**AIM OF THE TASK**
This task calls for copying every line in the data below that contains the word "dovršavanje".

**RECORDS SHOWN**

--------------------------------

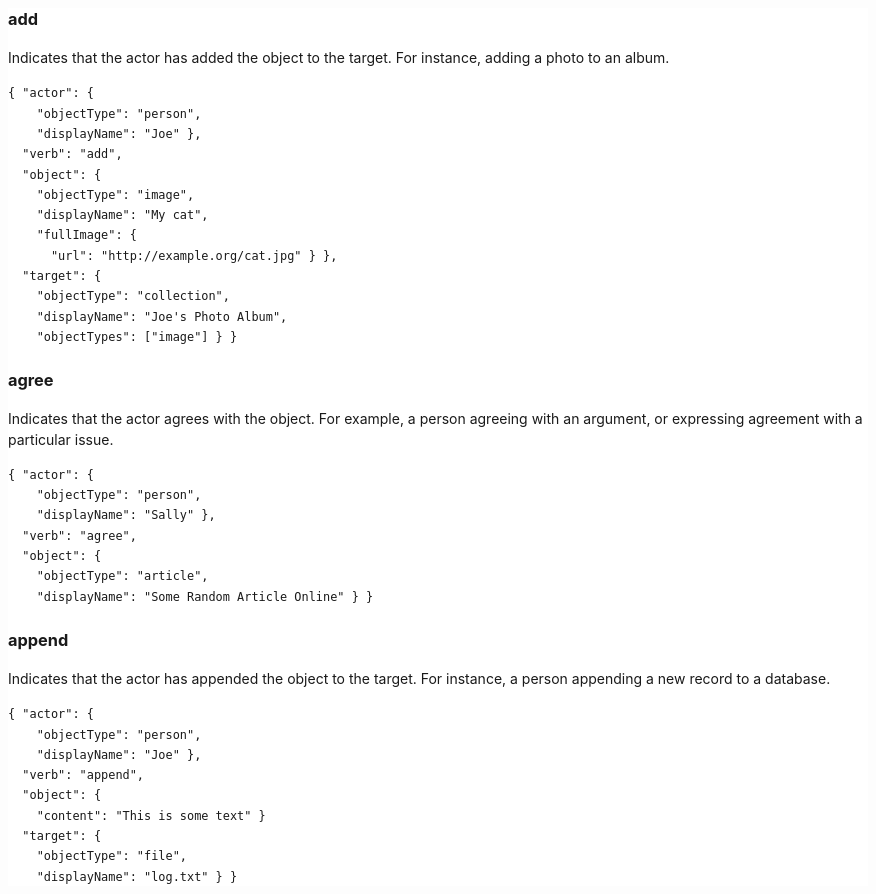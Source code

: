 
### add

Indicates that the actor has added the object to the target. For instance, adding a photo to an album.

```
{ "actor": {
    "objectType": "person", 
    "displayName": "Joe" },
  "verb": "add",
  "object": {
    "objectType": "image", 
    "displayName": "My cat", 
    "fullImage": {
      "url": "http://example.org/cat.jpg" } },
  "target": {
    "objectType": "collection",
    "displayName": "Joe's Photo Album",
    "objectTypes": ["image"] } }
```


### agree

Indicates that the actor agrees with the object. For example, a person agreeing with an argument, or expressing agreement with a particular issue.

```
{ "actor": {
    "objectType": "person", 
    "displayName": "Sally" },
  "verb": "agree",
  "object": {
    "objectType": "article", 
    "displayName": "Some Random Article Online" } }
```


### append

Indicates that the actor has appended the object to the target. For instance, a person appending a new record to a database.

```
{ "actor": {
    "objectType": "person", 
    "displayName": "Joe" },
  "verb": "append",
  "object": {
    "content": "This is some text" }
  "target": {
    "objectType": "file", 
    "displayName": "log.txt" } }
```
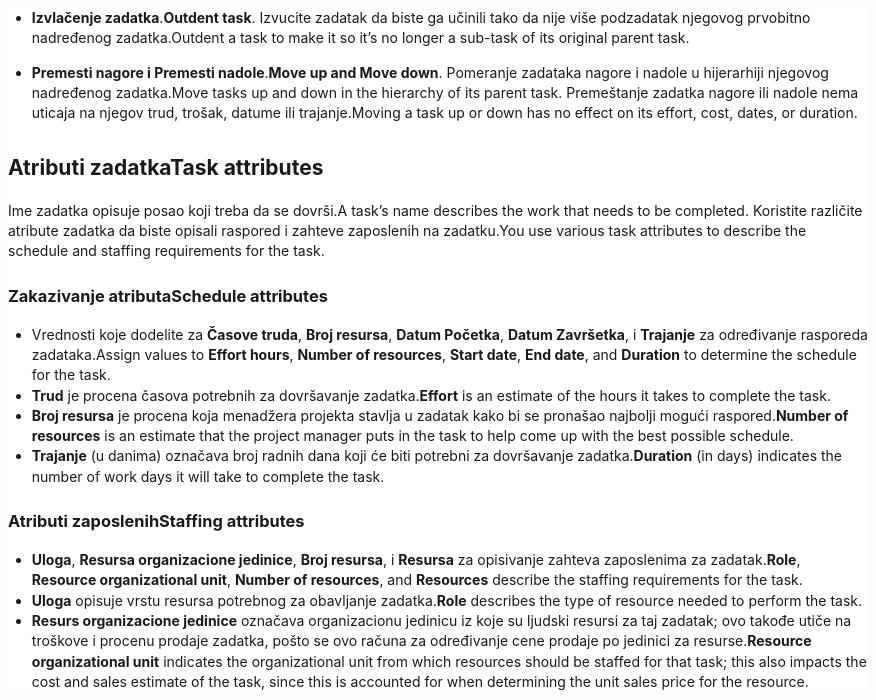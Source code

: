 - <span data-ttu-id="73dfb-149">**Izvlačenje zadatka**.</span><span class="sxs-lookup"><span data-stu-id="73dfb-149">**Outdent task**.</span></span>   <span data-ttu-id="73dfb-150">Izvucite zadatak da biste ga učinili tako da nije više podzadatak njegovog prvobitno nadređenog zadatka.</span><span class="sxs-lookup"><span data-stu-id="73dfb-150">Outdent a task to make it so it’s no longer a sub-task of its original parent task.</span></span>  
  
- <span data-ttu-id="73dfb-151">**Premesti nagore i Premesti nadole**.</span><span class="sxs-lookup"><span data-stu-id="73dfb-151">**Move up and Move down**.</span></span>   <span data-ttu-id="73dfb-152">Pomeranje zadataka nagore i nadole u hijerarhiji njegovog nadređenog zadatka.</span><span class="sxs-lookup"><span data-stu-id="73dfb-152">Move tasks up and down in the hierarchy of its parent task.</span></span> <span data-ttu-id="73dfb-153">Premeštanje zadatka nagore ili nadole nema uticaja na njegov trud, trošak, datume ili trajanje.</span><span class="sxs-lookup"><span data-stu-id="73dfb-153">Moving a task up or down has no effect on its effort, cost, dates, or duration.</span></span>  
  
## <a name="task-attributes"></a><span data-ttu-id="73dfb-154">Atributi zadatka</span><span class="sxs-lookup"><span data-stu-id="73dfb-154">Task attributes</span></span>  
 <span data-ttu-id="73dfb-155">Ime zadatka opisuje posao koji treba da se dovrši.</span><span class="sxs-lookup"><span data-stu-id="73dfb-155">A task’s name describes the work that needs to be completed.</span></span> <span data-ttu-id="73dfb-156">Koristite različite atribute zadatka da biste opisali raspored i zahteve zaposlenih na zadatku.</span><span class="sxs-lookup"><span data-stu-id="73dfb-156">You use various task attributes to describe the schedule and staffing requirements for the task.</span></span>  
  
### <a name="schedule-attributes"></a><span data-ttu-id="73dfb-157">Zakazivanje atributa</span><span class="sxs-lookup"><span data-stu-id="73dfb-157">Schedule attributes</span></span>

 - <span data-ttu-id="73dfb-158">Vrednosti koje dodelite za **Časove truda**, **Broj resursa**, **Datum Početka**, **Datum Završetka**, i **Trajanje** za određivanje rasporeda zadataka.</span><span class="sxs-lookup"><span data-stu-id="73dfb-158">Assign values to **Effort hours**, **Number of resources**, **Start date**, **End date**, and **Duration** to determine the schedule for the task.</span></span> 
 - <span data-ttu-id="73dfb-159">**Trud** je procena časova potrebnih za dovršavanje zadatka.</span><span class="sxs-lookup"><span data-stu-id="73dfb-159">**Effort** is an estimate of the hours it takes to complete the task.</span></span>
 - <span data-ttu-id="73dfb-160">**Broj resursa** je procena koja menadžera projekta stavlja u zadatak kako bi se pronašao najbolji mogući raspored.</span><span class="sxs-lookup"><span data-stu-id="73dfb-160">**Number of resources** is an estimate that the project manager puts in the task to help come up with the best possible schedule.</span></span> 
 - <span data-ttu-id="73dfb-161">**Trajanje** (u danima) označava broj radnih dana koji će biti potrebni za dovršavanje zadatka.</span><span class="sxs-lookup"><span data-stu-id="73dfb-161">**Duration** (in days) indicates the number of work days it will take to complete the task.</span></span>  
  
### <a name="staffing-attributes"></a><span data-ttu-id="73dfb-162">Atributi zaposlenih</span><span class="sxs-lookup"><span data-stu-id="73dfb-162">Staffing attributes</span></span>

 - <span data-ttu-id="73dfb-163">**Uloga**, **Resursa organizacione jedinice**, **Broj resursa**, i **Resursa** za opisivanje zahteva zaposlenima za zadatak.</span><span class="sxs-lookup"><span data-stu-id="73dfb-163">**Role**, **Resource organizational unit**, **Number of resources**, and **Resources** describe the staffing requirements for the task.</span></span> 
 - <span data-ttu-id="73dfb-164">**Uloga** opisuje vrstu resursa potrebnog za obavljanje zadatka.</span><span class="sxs-lookup"><span data-stu-id="73dfb-164">**Role** describes the type of resource needed to perform the task.</span></span> 
 - <span data-ttu-id="73dfb-165">**Resurs organizacione jedinice** označava organizacionu jedinicu iz koje su ljudski resursi za taj zadatak; ovo takođe utiče na troškove i procenu prodaje zadatka, pošto se ovo računa za određivanje cene prodaje po jedinici za resurse.</span><span class="sxs-lookup"><span data-stu-id="73dfb-165">**Resource organizational unit** indicates the organizational unit from which resources should be staffed for that task; this also impacts the cost and sales estimate of the task, since this is accounted for when determining the unit sales price for the resource.</span></span>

--------------------------------

**ANSWER SPACE**
 - <span data-ttu-id="73dfb-159">**Trud** je procena časova potrebnih za dovršavanje zadatka.</span><span class="sxs-lookup"><span data-stu-id="73dfb-159">**Effort** is an estimate of the hours it takes to complete the task.</span></span>
 - <span data-ttu-id="73dfb-161">**Trajanje** (u danima) označava broj radnih dana koji će biti potrebni za dovršavanje zadatka.</span><span class="sxs-lookup"><span data-stu-id="73dfb-161">**Duration** (in days) indicates the number of work days it will take to complete the task.</span></span>  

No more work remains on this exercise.